3. The water situation in Sanaa, while not as severe as in
Taiz, also suffers from a low underground water basin. One
businessman mentioned that ten years ago, when he was
building his house, the well he dug hit water 60 meters down.
In the last year, he dug 300 meters to reach underground
water. Municipal services in Sanaa, such as, water,
electricity and sanitation do not connect to most homes with
any consistency in frequency or coverage.


4. Yemen enacted the Environmental Protection Law under Law
No. 26 in 1995. This law established an environmental
protection council to prepare a national policy for
environment protection and to coordinate that policy with
other relevant government bodies. The law contained
extensive provisions on the protection of water, soil and use
of pesticides; regulation of environmentally damaging
activities such as hazardous waste handling; and marine
pollution. On July 13, 2004 the Council of Ministers
approved a significant by-law for the Ministry of Water and
Environment, which now oversees the Environmental Protection
Agency (EPA). The regulations enhanced and strengthened the
ministry's role in development of water resources and efforts
at increasing strategic planning, international cooperation,
and inter-agency cooperation. At the same time, the by-law
enacted measures to prevent the pollution of the environment
and to ration, protect, and conserve natural resources.

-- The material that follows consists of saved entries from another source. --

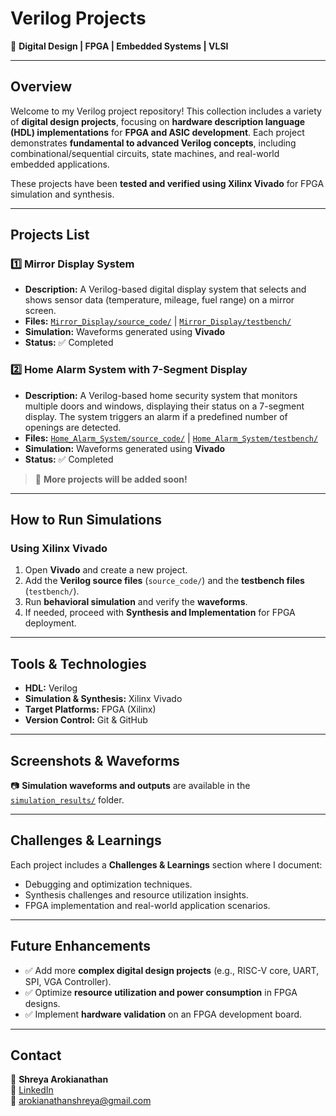 # **Verilog Projects**  
📡 **Digital Design | FPGA | Embedded Systems | VLSI**

---

## **Overview**
Welcome to my Verilog project repository! This collection includes a variety of **digital design projects**, focusing on **hardware description language (HDL) implementations** for **FPGA and ASIC development**. Each project demonstrates **fundamental to advanced Verilog concepts**, including combinational/sequential circuits, state machines, and real-world embedded applications.

These projects have been **tested and verified using Xilinx Vivado** for FPGA simulation and synthesis.

---
## **Projects List**
### **1️⃣ Mirror Display System**
- **Description:** A Verilog-based digital display system that selects and shows sensor data (temperature, mileage, fuel range) on a mirror screen.
- **Files:** [`Mirror_Display/source_code/`](Mirror_Display/source_code/) | [`Mirror_Display/testbench/`](Mirror_Display/testbench/)
- **Simulation:** Waveforms generated using **Vivado**
- **Status:** ✅ Completed

### **2️⃣ Home Alarm System with 7-Segment Display**
- **Description:** A Verilog-based home security system that monitors multiple doors and windows, displaying their status on a 7-segment display. The system triggers an alarm if a predefined number of openings are detected.  
- **Files:** [`Home_Alarm_System/source_code/`](Home_Alarm_System/source_code/) | [`Home_Alarm_System/testbench/`](Home_Alarm_System/testbench/)
- **Simulation:** Waveforms generated using **Vivado**
- **Status:** ✅ Completed

> 📌 **More projects will be added soon!**

---

## **How to Run Simulations**
### **Using Xilinx Vivado**
1. Open **Vivado** and create a new project.
2. Add the **Verilog source files** (`source_code/`) and the **testbench files** (`testbench/`).
3. Run **behavioral simulation** and verify the **waveforms**.
4. If needed, proceed with **Synthesis and Implementation** for FPGA deployment.

---

## **Tools & Technologies**
- **HDL:** Verilog  
- **Simulation & Synthesis:** Xilinx Vivado  
- **Target Platforms:** FPGA (Xilinx)  
- **Version Control:** Git & GitHub  

---

## **Screenshots & Waveforms**
📷 **Simulation waveforms and outputs** are available in the [`simulation_results/`](simulation_results/) folder.

---

## **Challenges & Learnings**
Each project includes a **Challenges & Learnings** section where I document:
- Debugging and optimization techniques.
- Synthesis challenges and resource utilization insights.
- FPGA implementation and real-world application scenarios.

---

## **Future Enhancements**
- ✅ Add more **complex digital design projects** (e.g., RISC-V core, UART, SPI, VGA Controller).
- ✅ Optimize **resource utilization and power consumption** in FPGA designs.
- ✅ Implement **hardware validation** on an FPGA development board.

---

## **Contact**
📩 **Shreya Arokianathan**  
🔗 [LinkedIn](https://linkedin.com/shreya-arokianathan)  
📧 arokianathanshreya@gmail.com  

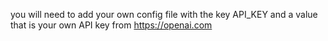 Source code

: you will need to add your own config file with the key API_KEY and a value that is your own API key from https://openai.com
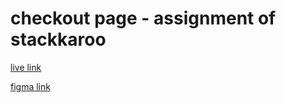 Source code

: # checkout page - assignment of stackkaroo

[live link](https://stackkaroo-assignment-beige.vercel.app/checkout)

[figma link](<https://www.figma.com/design/l97J5Qy2bZQJuCxiMdW0sR/Card-payment-checkout-form-(Community)?node-id=3-62&t=EVgYnncI66FQiIau-0>)
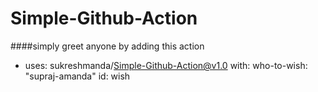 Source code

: # Simple-Github-Action

####simply greet anyone by adding this action

- uses: sukreshmanda/Simple-Github-Action@v1.0
        with:
            who-to-wish: "supraj-amanda"
        id: wish
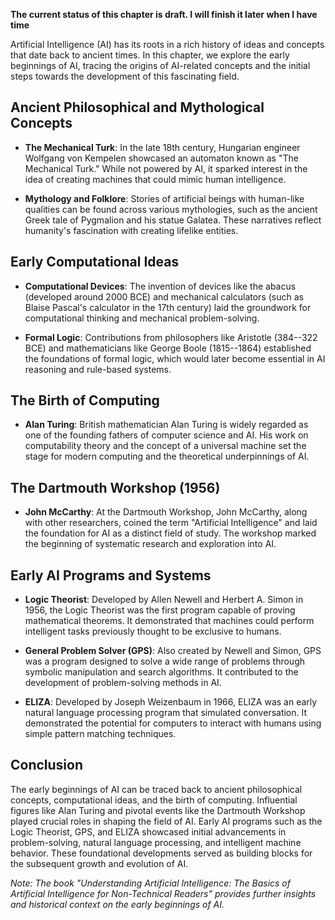 **The current status of this chapter is draft. I will finish it later when I have time**

Artificial Intelligence (AI) has its roots in a rich history of ideas and concepts that date back to ancient times. In this chapter, we explore the early beginnings of AI, tracing the origins of AI-related concepts and the initial steps towards the development of this fascinating field.

Ancient Philosophical and Mythological Concepts
-----------------------------------------------

* **The Mechanical Turk**: In the late 18th century, Hungarian engineer Wolfgang von Kempelen showcased an automaton known as "The Mechanical Turk." While not powered by AI, it sparked interest in the idea of creating machines that could mimic human intelligence.

* **Mythology and Folklore**: Stories of artificial beings with human-like qualities can be found across various mythologies, such as the ancient Greek tale of Pygmalion and his statue Galatea. These narratives reflect humanity's fascination with creating lifelike entities.

Early Computational Ideas
-------------------------

* **Computational Devices**: The invention of devices like the abacus (developed around 2000 BCE) and mechanical calculators (such as Blaise Pascal's calculator in the 17th century) laid the groundwork for computational thinking and mechanical problem-solving.

* **Formal Logic**: Contributions from philosophers like Aristotle (384--322 BCE) and mathematicians like George Boole (1815--1864) established the foundations of formal logic, which would later become essential in AI reasoning and rule-based systems.

The Birth of Computing
----------------------

* **Alan Turing**: British mathematician Alan Turing is widely regarded as one of the founding fathers of computer science and AI. His work on computability theory and the concept of a universal machine set the stage for modern computing and the theoretical underpinnings of AI.

The Dartmouth Workshop (1956)
-----------------------------

* **John McCarthy**: At the Dartmouth Workshop, John McCarthy, along with other researchers, coined the term "Artificial Intelligence" and laid the foundation for AI as a distinct field of study. The workshop marked the beginning of systematic research and exploration into AI.

Early AI Programs and Systems
-----------------------------

* **Logic Theorist**: Developed by Allen Newell and Herbert A. Simon in 1956, the Logic Theorist was the first program capable of proving mathematical theorems. It demonstrated that machines could perform intelligent tasks previously thought to be exclusive to humans.

* **General Problem Solver (GPS)**: Also created by Newell and Simon, GPS was a program designed to solve a wide range of problems through symbolic manipulation and search algorithms. It contributed to the development of problem-solving methods in AI.

* **ELIZA**: Developed by Joseph Weizenbaum in 1966, ELIZA was an early natural language processing program that simulated conversation. It demonstrated the potential for computers to interact with humans using simple pattern matching techniques.

Conclusion
----------

The early beginnings of AI can be traced back to ancient philosophical concepts, computational ideas, and the birth of computing. Influential figures like Alan Turing and pivotal events like the Dartmouth Workshop played crucial roles in shaping the field of AI. Early AI programs such as the Logic Theorist, GPS, and ELIZA showcased initial advancements in problem-solving, natural language processing, and intelligent machine behavior. These foundational developments served as building blocks for the subsequent growth and evolution of AI.

*Note: The book "Understanding Artificial Intelligence: The Basics of Artificial Intelligence for Non-Technical Readers" provides further insights and historical context on the early beginnings of AI.*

5. Yemen is party to the following international agreements:
Biodiversity, Climate Change, Desertification, Environmental
Modification, Hazardous Wastes, Law of the Sea, Ozone Layer
Protection, and the Kyoto Protocol.

6. Articles 6 through 14 of the comprehensive 1995
Environmental Protection Law regulate the protection of
water, soil and use of pesticides. Article 9 prohibits any
activity that directly or indirectly damages the soil or its
fertility. Article 14 prohibits any activity to the
vegetation of any area that causes desertification. This
includes the cutting or removal of any forest tree, shrub or
bush without permission from government authorities.

7. Articles 15 through 21 regulate the handling and use of
pesticides. For instance, Article 17 provides for the
registration period of any pesticide for a period of five
years and extensions thereof. Article 19 stipulates the
conditions for storage and warehouse sites as "far away" from
populated areas, commercial zones, or foodstuffs

8. Articles 22 through 44 provide detailed guidelines for the
control of environmentally damaging activities, environmental
disasters, standards and licensing. As to the handling of
hazardous wastes and materials, Articles 45 to 55 specify
such regulations as: the state shall bear the direct and
indirect expenditures which arise from the measures to
prevent improper disposal of hazardous waste.

9. Articles 62 to 64 govern marine pollution issues and
define the discharge of pollutants in the territorial waters,
the continental shelf of the exclusive economic zone to be an

10. Articles 75 to 95 specify environmental damage
violations, liability, punishment and compensation. For
example, Article 83 outlines the liability for environmental
risk to correlate to compensations for damages that arise due
to polluting materials and shall be applied according to the
rules of Sharia Islamic law and others.

11. As is with the case with many laws in Yemen, the Ministry
and the EPA have solid legal grounds to carry out
environmental policy. Government agencies, however, suffer
from poor central government support and inadequate budget
resources for law and regulatory enforcement. Examples of
poor enforcement include the turtle poaching on the Indian
Ocean coast, clear-cut forests and countless roads built
without environmental impact statements and EPA coordination.